Video Aesthetics Analysis

Python pytest scikit-learn License: MIT

Automated aesthetic quality assessment of movie trailers. Aggregates per-frame neural aesthetic scores into a histogram feature vector and trains a linear SVM to distinguish high-rated from low-rated trailers — validated against IMDb audience ratings.


Key Idea

Image aesthetics (is this photo beautiful?) has been studied extensively.
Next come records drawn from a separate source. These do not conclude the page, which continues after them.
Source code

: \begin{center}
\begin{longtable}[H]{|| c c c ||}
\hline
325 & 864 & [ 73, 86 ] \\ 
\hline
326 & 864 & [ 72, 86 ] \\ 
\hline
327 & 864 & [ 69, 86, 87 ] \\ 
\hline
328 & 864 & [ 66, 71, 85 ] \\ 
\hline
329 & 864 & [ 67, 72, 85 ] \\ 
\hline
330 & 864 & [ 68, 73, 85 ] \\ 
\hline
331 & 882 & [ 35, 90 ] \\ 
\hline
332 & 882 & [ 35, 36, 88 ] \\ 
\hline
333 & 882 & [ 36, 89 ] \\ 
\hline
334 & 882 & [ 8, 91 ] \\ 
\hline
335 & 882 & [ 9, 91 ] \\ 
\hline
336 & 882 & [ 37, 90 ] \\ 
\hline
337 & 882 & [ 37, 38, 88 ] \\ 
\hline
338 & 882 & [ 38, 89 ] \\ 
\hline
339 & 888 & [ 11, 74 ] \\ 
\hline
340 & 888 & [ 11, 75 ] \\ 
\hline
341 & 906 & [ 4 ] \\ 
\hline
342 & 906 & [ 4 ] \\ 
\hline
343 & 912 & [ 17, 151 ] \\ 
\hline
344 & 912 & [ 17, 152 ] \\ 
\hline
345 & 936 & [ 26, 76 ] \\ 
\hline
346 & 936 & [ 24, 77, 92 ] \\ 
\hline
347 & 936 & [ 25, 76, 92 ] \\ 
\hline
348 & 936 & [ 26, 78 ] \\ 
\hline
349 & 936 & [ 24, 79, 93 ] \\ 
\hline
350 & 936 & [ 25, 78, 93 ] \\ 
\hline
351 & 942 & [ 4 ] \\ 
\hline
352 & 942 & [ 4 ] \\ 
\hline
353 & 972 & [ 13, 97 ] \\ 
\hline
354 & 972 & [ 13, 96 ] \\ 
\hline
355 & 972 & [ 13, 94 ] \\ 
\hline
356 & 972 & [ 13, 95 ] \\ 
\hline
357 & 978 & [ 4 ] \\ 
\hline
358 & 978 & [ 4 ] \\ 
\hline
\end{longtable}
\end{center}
This project extends aesthetic analysis to video by treating a trailer as the aggregate of aesthetics across its perceptually salient key-frames:

Movie Trailer
     ↓
Scene Detection → Exemplar Frame Extraction
     ↓
Per-frame Aesthetic Score  [ILGnet / NIMA, trained on AVA2]
     ↓
16-bin Histogram of scores  [distribution over the trailer]
     ↓
Linear SVM  →  High-rated vs Low-rated trailer

The hypothesis: visually compelling trailers show a characteristic distribution of aesthetic scores — more high-quality frames, consistent composition, balanced exposure — that a simple linear classifier can detect.


Pipeline

flowchart TB
    subgraph Acquire["Data Acquisition (scripts/)"]
        IMDB["IMDb Top Lists\n(acquire_imdb_list.py)"] --> RATINGS["Movie IDs + Ratings"]
        RATINGS --> DL["Download Trailers\n(acquire_trailers.py)\nYouTube Data API v3 + yt-dlp"]
    end

    subgraph Extract["Feature Extraction (src/)"]
        DL --> SCENES["Scene Detection\nPySceneDetect content threshold=30"]
        SCENES --> FRAMES["Exemplar Frame Extraction\nscene.SceneExtractor"]
        FRAMES --> SCORE["Per-frame Aesthetic Score\nscorer.AestheticScorer  ← ILGnet/Caffe"]
    end

    subgraph Classify["Classification (src/)"]
        SCORE --> HIST["16-bin Aesthetic Histogram\nfeatures.build_aesthetic_histogram"]
        RATINGS --> LABEL["Binary Label\nIMDb > 8.2 = high, < 2.8 = low"]
        HIST --> SVM["Linear SVM  6-fold Stratified CV\nclassifier.TrailerClassifier"]
        LABEL --> SVM
        SVM --> ROC["ROC / AUC\nclassifier.CVResults"]
    end
Loading

Repository Layout

VideoAesthetics/
├── src/
│   └── video_aesthetics/           # Installable Python package
│       ├── __init__.py             # Public API exports
│       ├── _timeout.py             # Thread-based timeout decorator
│       ├── scorer.py               # AestheticScorer — lazy-loading Caffe/ILGnet wrapper
│       ├── scene.py                # SceneExtractor — PySceneDetect + pims frame extraction
│       ├── features.py             # build_aesthetic_histogram, build_dataset, CSV I/O
│       ├── classifier.py           # TrailerClassifier — linear SVM, CV, ROC/AUC
│       └── cli.py                  # video-aesthetics console entry point
├── scripts/
│   ├── acquire_imdb_list.py        # Scrape IMDb Top/Bottom/Genre lists (cinemagoer)
│   └── acquire_trailers.py         # YouTube search + yt-dlp download pipeline
├── tests/
│   ├── test_features.py            # 18 tests: histogram, CSV I/O, dataset construction
│   ├── test_classifier.py          # 11 tests: SVM CV, ROC, plot output
│   └── test_timeout.py             # 6 tests: timelimit decorator
├── util/                           # Legacy Python 2/3 scripts (reference only)
│   ├── _legacy_aesthetic_score.py
│   ├── _legacy_trailer_aesthetic_desc.py
│   ├── _legacy_find_frames.py
│   └── ...
├── aesthetic_data.csv              # Sample aesthetic histogram features
├── ROC.png                         # ROC curve from SVM evaluation
├── pyproject.toml                  # Build config (hatchling), uv deps, pytest settings
└── requirements.txt                # Legacy flat requirements (see pyproject.toml)

Installation

Requires Python 3.10+. Uses uv for dependency management.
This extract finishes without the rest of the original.